WHAT YOU SHOULD DO>
Reproduce the top of the data verbatim, through and including the line that contains "電源電圧5.0Vにおいて，待".

(DATA FOR THIS TASK Opens)

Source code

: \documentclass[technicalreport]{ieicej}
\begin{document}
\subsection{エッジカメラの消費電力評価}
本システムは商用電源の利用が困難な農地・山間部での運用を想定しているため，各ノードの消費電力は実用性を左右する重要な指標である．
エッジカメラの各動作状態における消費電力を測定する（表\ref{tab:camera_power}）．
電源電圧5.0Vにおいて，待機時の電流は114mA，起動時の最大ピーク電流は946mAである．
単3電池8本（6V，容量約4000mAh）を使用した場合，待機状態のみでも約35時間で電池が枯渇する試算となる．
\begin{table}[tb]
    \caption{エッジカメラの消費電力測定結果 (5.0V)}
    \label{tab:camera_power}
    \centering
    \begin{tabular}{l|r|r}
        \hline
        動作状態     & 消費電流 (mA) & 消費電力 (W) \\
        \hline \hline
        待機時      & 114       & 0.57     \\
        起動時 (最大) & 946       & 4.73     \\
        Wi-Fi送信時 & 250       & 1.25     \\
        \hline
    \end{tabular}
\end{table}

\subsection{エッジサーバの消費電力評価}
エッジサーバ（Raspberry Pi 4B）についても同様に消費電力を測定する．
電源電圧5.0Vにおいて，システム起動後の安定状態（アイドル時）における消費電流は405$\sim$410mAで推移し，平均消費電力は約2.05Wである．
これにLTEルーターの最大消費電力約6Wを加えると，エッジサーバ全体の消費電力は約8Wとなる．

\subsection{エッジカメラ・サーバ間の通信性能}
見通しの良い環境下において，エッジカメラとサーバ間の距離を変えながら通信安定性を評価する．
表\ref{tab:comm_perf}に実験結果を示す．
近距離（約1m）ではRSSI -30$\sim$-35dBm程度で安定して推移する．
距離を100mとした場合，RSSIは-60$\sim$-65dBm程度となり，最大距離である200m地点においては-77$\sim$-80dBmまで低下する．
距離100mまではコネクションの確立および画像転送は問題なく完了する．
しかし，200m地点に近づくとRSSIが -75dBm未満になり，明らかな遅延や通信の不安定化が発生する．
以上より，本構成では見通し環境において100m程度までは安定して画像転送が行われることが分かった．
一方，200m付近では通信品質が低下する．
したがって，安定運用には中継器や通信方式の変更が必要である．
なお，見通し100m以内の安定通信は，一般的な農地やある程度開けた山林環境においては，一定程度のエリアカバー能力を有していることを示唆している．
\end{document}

(DATA FOR THIS TASK Closes)

TASK SOLUTION>
Source code

: \documentclass[technicalreport]{ieicej}
\begin{document}
\subsection{エッジカメラの消費電力評価}
本システムは商用電源の利用が困難な農地・山間部での運用を想定しているため，各ノードの消費電力は実用性を左右する重要な指標である．
エッジカメラの各動作状態における消費電力を測定する（表\ref{tab:camera_power}）．
電源電圧5.0Vにおいて，待機時の電流は114mA，起動時の最大ピーク電流は946mAである．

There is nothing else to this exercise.